Author of the week: Veronica Roth

At 25, the suburban Chicago writer already has cranked out a popular young-adult trilogy.

Veronica Roth might want to develop a new pastime, said Janet Potter in the Chicago Reader. At 25, the suburban Chicago writer is less than four years removed from college but already has cranked out a young-adult trilogy whose third novel, Allegiant, at least briefly outsold every other book in America. “Writing is really the only thing I’ve ever loved to do,” Roth says, and she’s been doing almost nothing else since knocking out most of the first book during her senior-year winter break at Northwestern. That novel, Divergent, was an instant hit, introducing YA readers to a dystopian future in which all 16-year-olds, including heroine Tris Prior, must choose a social faction for life. But now that the series is finished, Roth has almost nothing on her plate. “I’ve never had any hobbies because I just wanted to write all the time,” she says.

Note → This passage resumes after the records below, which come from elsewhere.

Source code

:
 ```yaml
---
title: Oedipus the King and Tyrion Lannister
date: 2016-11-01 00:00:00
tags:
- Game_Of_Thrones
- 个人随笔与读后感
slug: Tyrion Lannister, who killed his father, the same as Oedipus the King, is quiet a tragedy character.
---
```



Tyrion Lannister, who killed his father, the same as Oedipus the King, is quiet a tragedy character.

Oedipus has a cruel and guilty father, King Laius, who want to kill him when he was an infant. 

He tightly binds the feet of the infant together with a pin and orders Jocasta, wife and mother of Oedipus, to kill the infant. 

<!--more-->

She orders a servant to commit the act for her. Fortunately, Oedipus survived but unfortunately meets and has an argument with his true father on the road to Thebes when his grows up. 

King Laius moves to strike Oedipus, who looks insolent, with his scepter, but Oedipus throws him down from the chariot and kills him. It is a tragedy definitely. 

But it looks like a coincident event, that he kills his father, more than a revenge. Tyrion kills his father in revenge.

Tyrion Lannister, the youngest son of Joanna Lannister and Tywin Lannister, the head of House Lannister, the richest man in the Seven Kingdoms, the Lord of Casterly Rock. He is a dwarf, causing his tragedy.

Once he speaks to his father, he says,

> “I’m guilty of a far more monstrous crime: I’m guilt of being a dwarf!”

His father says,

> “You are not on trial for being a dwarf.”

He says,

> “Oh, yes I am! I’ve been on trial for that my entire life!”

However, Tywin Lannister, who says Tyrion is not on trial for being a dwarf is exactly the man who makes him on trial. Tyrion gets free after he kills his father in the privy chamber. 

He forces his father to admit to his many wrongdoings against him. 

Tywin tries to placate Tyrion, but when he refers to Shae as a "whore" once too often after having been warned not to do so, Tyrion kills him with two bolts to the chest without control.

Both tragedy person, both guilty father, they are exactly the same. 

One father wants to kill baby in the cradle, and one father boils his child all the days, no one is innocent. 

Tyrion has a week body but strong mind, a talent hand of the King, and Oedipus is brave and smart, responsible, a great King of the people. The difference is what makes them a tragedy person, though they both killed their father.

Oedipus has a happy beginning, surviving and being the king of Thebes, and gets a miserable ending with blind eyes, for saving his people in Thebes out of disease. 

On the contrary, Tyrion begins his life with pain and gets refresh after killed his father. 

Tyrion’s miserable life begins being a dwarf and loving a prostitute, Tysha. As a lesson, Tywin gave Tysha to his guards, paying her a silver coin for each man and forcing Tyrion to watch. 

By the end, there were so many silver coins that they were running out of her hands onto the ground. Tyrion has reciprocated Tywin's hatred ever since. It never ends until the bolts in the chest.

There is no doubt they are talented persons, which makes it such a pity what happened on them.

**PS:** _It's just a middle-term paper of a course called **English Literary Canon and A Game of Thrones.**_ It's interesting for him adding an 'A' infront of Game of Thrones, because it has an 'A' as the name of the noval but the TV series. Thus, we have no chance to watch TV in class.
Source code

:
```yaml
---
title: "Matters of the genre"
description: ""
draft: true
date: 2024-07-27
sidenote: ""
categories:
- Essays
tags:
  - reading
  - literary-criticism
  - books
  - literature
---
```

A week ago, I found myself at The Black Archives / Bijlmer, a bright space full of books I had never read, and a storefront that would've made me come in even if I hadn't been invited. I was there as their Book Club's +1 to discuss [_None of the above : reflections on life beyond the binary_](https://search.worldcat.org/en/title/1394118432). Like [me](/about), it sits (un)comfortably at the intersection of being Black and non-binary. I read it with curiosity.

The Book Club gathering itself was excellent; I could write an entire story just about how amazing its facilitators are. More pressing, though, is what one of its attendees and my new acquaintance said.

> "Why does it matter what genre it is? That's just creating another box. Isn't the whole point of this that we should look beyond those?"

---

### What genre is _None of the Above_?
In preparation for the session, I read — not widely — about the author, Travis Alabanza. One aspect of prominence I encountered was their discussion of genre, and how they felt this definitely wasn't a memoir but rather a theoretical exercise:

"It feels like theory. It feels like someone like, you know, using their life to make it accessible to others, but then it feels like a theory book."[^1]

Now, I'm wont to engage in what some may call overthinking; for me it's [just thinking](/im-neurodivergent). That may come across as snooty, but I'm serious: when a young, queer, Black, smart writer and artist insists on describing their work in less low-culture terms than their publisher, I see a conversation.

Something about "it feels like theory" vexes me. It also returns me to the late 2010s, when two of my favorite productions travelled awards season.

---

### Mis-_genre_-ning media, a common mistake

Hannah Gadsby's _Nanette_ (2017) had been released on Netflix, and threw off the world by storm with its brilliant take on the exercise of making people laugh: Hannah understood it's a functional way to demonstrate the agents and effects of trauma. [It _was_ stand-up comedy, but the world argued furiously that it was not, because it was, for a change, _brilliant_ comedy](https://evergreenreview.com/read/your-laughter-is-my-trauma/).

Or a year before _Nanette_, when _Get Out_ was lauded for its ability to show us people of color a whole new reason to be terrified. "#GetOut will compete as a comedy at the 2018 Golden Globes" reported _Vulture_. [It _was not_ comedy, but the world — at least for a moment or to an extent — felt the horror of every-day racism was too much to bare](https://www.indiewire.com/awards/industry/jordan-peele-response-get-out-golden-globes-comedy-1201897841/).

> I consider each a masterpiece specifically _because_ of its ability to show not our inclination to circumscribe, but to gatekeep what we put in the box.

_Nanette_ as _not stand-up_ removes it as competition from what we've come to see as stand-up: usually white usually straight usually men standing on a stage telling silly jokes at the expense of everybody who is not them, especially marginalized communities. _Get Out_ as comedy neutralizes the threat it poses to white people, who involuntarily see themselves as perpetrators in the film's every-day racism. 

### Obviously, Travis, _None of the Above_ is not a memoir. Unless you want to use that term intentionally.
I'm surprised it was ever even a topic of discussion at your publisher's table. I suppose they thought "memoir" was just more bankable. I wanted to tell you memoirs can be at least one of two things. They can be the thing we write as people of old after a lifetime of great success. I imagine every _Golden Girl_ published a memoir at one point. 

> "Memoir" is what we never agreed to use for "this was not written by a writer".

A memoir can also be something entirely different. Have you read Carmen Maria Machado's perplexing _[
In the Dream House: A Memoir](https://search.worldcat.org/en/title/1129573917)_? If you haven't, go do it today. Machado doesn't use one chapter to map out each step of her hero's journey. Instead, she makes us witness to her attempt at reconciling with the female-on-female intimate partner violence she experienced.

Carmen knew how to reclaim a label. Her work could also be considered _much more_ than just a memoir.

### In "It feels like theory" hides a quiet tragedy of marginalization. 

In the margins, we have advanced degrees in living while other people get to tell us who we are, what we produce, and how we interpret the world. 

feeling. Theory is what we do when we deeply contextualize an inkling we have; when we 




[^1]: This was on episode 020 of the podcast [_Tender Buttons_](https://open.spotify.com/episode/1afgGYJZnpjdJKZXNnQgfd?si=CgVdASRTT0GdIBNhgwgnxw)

Roth will be spending a bit of time instructing readers how not to read her books, said Christopher Borrelli in the Chicago Tribune. Roth is a devout Christian, but she insists that the trilogy is no religious allegory. “People assume there’s some weird indoctrination thing hidden in these books, because the assumption is if you’re Christian, you’re preachy.” If anything, though, Roth has simply been offering a critique of herself ever since she invented Tris and invested her with traits that she sometimes wishes she had too. “She’s kind of tough, not particularly nice, doesn’t let people walk on her,” Roth says. But Roth is learning: “Like Tris, I am trying to be a richer, fuller version of myself,” she says.